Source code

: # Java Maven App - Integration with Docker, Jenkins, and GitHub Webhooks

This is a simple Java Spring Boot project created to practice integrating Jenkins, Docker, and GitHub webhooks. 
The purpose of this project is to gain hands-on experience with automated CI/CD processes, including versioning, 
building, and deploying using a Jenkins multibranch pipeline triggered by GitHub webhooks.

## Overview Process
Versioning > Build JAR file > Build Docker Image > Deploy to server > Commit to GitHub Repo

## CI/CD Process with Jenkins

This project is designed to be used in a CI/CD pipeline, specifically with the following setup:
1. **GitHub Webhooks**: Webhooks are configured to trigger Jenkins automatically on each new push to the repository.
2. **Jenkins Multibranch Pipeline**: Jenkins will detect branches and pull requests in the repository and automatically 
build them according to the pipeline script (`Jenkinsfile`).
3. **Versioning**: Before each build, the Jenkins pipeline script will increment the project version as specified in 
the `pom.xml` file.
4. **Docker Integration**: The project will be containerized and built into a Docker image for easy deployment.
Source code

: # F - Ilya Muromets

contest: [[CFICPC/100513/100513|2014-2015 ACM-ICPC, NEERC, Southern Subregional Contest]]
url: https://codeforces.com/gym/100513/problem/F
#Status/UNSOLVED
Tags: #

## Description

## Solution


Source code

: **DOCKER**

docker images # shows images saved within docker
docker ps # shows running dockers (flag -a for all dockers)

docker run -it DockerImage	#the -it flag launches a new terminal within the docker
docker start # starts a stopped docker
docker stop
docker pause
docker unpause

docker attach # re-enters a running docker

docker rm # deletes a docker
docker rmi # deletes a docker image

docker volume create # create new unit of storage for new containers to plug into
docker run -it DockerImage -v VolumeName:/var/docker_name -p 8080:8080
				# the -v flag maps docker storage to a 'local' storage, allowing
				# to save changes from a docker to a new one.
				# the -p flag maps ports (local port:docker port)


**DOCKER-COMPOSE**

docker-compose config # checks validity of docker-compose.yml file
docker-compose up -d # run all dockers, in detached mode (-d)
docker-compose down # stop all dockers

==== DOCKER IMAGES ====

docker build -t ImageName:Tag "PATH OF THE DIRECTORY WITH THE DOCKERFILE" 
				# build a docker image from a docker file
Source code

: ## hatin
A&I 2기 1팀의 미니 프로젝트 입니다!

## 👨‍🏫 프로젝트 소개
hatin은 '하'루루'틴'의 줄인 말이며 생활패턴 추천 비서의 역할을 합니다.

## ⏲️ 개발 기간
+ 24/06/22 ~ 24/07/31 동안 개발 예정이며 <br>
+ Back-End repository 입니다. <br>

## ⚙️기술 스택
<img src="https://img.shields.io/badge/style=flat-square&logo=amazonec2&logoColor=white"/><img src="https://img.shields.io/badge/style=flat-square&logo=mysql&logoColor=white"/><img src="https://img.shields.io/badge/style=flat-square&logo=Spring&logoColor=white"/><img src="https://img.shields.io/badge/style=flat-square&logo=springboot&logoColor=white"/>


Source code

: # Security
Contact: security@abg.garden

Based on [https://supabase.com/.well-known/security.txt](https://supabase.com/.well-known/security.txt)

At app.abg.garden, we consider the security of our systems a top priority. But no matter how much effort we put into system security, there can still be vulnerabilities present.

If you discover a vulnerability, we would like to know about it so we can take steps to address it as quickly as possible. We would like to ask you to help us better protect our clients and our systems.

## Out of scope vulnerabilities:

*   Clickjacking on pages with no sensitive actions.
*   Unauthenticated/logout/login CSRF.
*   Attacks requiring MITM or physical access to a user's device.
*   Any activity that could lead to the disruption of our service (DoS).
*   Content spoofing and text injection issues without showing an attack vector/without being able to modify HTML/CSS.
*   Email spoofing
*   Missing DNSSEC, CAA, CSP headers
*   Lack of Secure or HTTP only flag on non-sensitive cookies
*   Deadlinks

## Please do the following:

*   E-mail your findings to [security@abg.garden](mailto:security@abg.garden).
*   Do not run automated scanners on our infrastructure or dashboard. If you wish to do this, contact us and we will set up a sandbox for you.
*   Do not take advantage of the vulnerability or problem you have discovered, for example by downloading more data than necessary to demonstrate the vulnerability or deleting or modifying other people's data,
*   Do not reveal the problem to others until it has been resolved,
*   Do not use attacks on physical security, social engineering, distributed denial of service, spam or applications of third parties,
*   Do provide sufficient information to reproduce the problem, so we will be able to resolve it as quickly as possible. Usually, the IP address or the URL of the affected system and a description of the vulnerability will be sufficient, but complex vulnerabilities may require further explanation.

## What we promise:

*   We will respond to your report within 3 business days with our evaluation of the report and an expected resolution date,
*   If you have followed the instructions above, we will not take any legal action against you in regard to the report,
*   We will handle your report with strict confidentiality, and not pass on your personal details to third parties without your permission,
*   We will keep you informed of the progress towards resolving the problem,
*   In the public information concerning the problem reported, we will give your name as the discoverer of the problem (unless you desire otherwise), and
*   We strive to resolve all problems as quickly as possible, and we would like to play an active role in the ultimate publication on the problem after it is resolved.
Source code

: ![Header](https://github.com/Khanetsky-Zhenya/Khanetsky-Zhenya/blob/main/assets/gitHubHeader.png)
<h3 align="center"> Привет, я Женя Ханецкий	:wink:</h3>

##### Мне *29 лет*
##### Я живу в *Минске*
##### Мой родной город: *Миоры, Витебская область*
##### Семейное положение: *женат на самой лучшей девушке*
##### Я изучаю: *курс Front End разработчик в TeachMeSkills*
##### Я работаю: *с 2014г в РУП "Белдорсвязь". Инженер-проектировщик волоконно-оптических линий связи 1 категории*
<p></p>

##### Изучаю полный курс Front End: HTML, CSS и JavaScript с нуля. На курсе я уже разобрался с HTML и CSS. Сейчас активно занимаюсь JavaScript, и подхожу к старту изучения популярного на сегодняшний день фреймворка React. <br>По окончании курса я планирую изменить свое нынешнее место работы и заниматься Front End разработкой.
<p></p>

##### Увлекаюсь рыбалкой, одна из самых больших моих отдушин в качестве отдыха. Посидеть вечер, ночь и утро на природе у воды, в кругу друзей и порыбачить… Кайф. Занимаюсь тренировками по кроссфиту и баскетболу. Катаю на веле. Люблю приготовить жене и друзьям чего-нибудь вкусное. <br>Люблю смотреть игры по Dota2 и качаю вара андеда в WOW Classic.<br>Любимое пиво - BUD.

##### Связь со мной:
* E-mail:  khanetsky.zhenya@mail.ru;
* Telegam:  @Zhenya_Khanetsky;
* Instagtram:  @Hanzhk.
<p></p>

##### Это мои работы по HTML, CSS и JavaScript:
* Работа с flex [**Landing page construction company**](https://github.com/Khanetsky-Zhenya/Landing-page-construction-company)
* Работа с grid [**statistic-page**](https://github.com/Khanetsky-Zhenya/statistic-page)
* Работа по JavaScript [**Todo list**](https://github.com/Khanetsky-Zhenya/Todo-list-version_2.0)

**WHAT THIS TASK INVOLVES:**
Line by line, retype all of the entries.

**EXERCISE ANSWER:**
Source code

: # Java Maven App - Integration with Docker, Jenkins, and GitHub Webhooks

This is a simple Java Spring Boot project created to practice integrating Jenkins, Docker, and GitHub webhooks. 
The purpose of this project is to gain hands-on experience with automated CI/CD processes, including versioning, 
building, and deploying using a Jenkins multibranch pipeline triggered by GitHub webhooks.

## Overview Process
Versioning > Build JAR file > Build Docker Image > Deploy to server > Commit to GitHub Repo

## CI/CD Process with Jenkins

This project is designed to be used in a CI/CD pipeline, specifically with the following setup:
1. **GitHub Webhooks**: Webhooks are configured to trigger Jenkins automatically on each new push to the repository.
2. **Jenkins Multibranch Pipeline**: Jenkins will detect branches and pull requests in the repository and automatically 
build them according to the pipeline script (`Jenkinsfile`).
3. **Versioning**: Before each build, the Jenkins pipeline script will increment the project version as specified in 
the `pom.xml` file.
4. **Docker Integration**: The project will be containerized and built into a Docker image for easy deployment.
Source code

: # F - Ilya Muromets

contest: [[CFICPC/100513/100513|2014-2015 ACM-ICPC, NEERC, Southern Subregional Contest]]
url: https://codeforces.com/gym/100513/problem/F
#Status/UNSOLVED
Tags: #

## Description

## Solution


Source code

: **DOCKER**

docker images # shows images saved within docker
docker ps # shows running dockers (flag -a for all dockers)

docker run -it DockerImage	#the -it flag launches a new terminal within the docker
docker start # starts a stopped docker
docker stop
docker pause
docker unpause

docker attach # re-enters a running docker

docker rm # deletes a docker
docker rmi # deletes a docker image

docker volume create # create new unit of storage for new containers to plug into
docker run -it DockerImage -v VolumeName:/var/docker_name -p 8080:8080
				# the -v flag maps docker storage to a 'local' storage, allowing
				# to save changes from a docker to a new one.
				# the -p flag maps ports (local port:docker port)


**DOCKER-COMPOSE**

docker-compose config # checks validity of docker-compose.yml file
docker-compose up -d # run all dockers, in detached mode (-d)
docker-compose down # stop all dockers

==== DOCKER IMAGES ====

docker build -t ImageName:Tag "PATH OF THE DIRECTORY WITH THE DOCKERFILE" 
				# build a docker image from a docker file
Source code

: ## hatin
A&I 2기 1팀의 미니 프로젝트 입니다!

## 👨‍🏫 프로젝트 소개
hatin은 '하'루루'틴'의 줄인 말이며 생활패턴 추천 비서의 역할을 합니다.

## ⏲️ 개발 기간
+ 24/06/22 ~ 24/07/31 동안 개발 예정이며 <br>
+ Back-End repository 입니다. <br>

## ⚙️기술 스택
<img src="https://img.shields.io/badge/style=flat-square&logo=amazonec2&logoColor=white"/><img src="https://img.shields.io/badge/style=flat-square&logo=mysql&logoColor=white"/><img src="https://img.shields.io/badge/style=flat-square&logo=Spring&logoColor=white"/><img src="https://img.shields.io/badge/style=flat-square&logo=springboot&logoColor=white"/>


Source code

: # Security
Contact: security@abg.garden

Based on [https://supabase.com/.well-known/security.txt](https://supabase.com/.well-known/security.txt)

At app.abg.garden, we consider the security of our systems a top priority. But no matter how much effort we put into system security, there can still be vulnerabilities present.

If you discover a vulnerability, we would like to know about it so we can take steps to address it as quickly as possible. We would like to ask you to help us better protect our clients and our systems.

## Out of scope vulnerabilities:

*   Clickjacking on pages with no sensitive actions.
*   Unauthenticated/logout/login CSRF.
*   Attacks requiring MITM or physical access to a user's device.
*   Any activity that could lead to the disruption of our service (DoS).
*   Content spoofing and text injection issues without showing an attack vector/without being able to modify HTML/CSS.
*   Email spoofing
*   Missing DNSSEC, CAA, CSP headers
*   Lack of Secure or HTTP only flag on non-sensitive cookies
*   Deadlinks

## Please do the following:

*   E-mail your findings to [security@abg.garden](mailto:security@abg.garden).
*   Do not run automated scanners on our infrastructure or dashboard. If you wish to do this, contact us and we will set up a sandbox for you.
*   Do not take advantage of the vulnerability or problem you have discovered, for example by downloading more data than necessary to demonstrate the vulnerability or deleting or modifying other people's data,
*   Do not reveal the problem to others until it has been resolved,
*   Do not use attacks on physical security, social engineering, distributed denial of service, spam or applications of third parties,
*   Do provide sufficient information to reproduce the problem, so we will be able to resolve it as quickly as possible. Usually, the IP address or the URL of the affected system and a description of the vulnerability will be sufficient, but complex vulnerabilities may require further explanation.

## What we promise:

*   We will respond to your report within 3 business days with our evaluation of the report and an expected resolution date,
*   If you have followed the instructions above, we will not take any legal action against you in regard to the report,
*   We will handle your report with strict confidentiality, and not pass on your personal details to third parties without your permission,
*   We will keep you informed of the progress towards resolving the problem,
*   In the public information concerning the problem reported, we will give your name as the discoverer of the problem (unless you desire otherwise), and
*   We strive to resolve all problems as quickly as possible, and we would like to play an active role in the ultimate publication on the problem after it is resolved.
Source code

: ![Header](https://github.com/Khanetsky-Zhenya/Khanetsky-Zhenya/blob/main/assets/gitHubHeader.png)
<h3 align="center"> Привет, я Женя Ханецкий	:wink:</h3>

##### Мне *29 лет*
##### Я живу в *Минске*
##### Мой родной город: *Миоры, Витебская область*
##### Семейное положение: *женат на самой лучшей девушке*
##### Я изучаю: *курс Front End разработчик в TeachMeSkills*
##### Я работаю: *с 2014г в РУП "Белдорсвязь". Инженер-проектировщик волоконно-оптических линий связи 1 категории*
<p></p>

##### Изучаю полный курс Front End: HTML, CSS и JavaScript с нуля. На курсе я уже разобрался с HTML и CSS. Сейчас активно занимаюсь JavaScript, и подхожу к старту изучения популярного на сегодняшний день фреймворка React. <br>По окончании курса я планирую изменить свое нынешнее место работы и заниматься Front End разработкой.
<p></p>

##### Увлекаюсь рыбалкой, одна из самых больших моих отдушин в качестве отдыха. Посидеть вечер, ночь и утро на природе у воды, в кругу друзей и порыбачить… Кайф. Занимаюсь тренировками по кроссфиту и баскетболу. Катаю на веле. Люблю приготовить жене и друзьям чего-нибудь вкусное. <br>Люблю смотреть игры по Dota2 и качаю вара андеда в WOW Classic.<br>Любимое пиво - BUD.

##### Связь со мной:
* E-mail:  khanetsky.zhenya@mail.ru;
* Telegam:  @Zhenya_Khanetsky;
* Instagtram:  @Hanzhk.
<p></p>

##### Это мои работы по HTML, CSS и JavaScript:
* Работа с flex [**Landing page construction company**](https://github.com/Khanetsky-Zhenya/Landing-page-construction-company)
* Работа с grid [**statistic-page**](https://github.com/Khanetsky-Zhenya/statistic-page)
* Работа по JavaScript [**Todo list**](https://github.com/Khanetsky-Zhenya/Todo-list-version_2.0)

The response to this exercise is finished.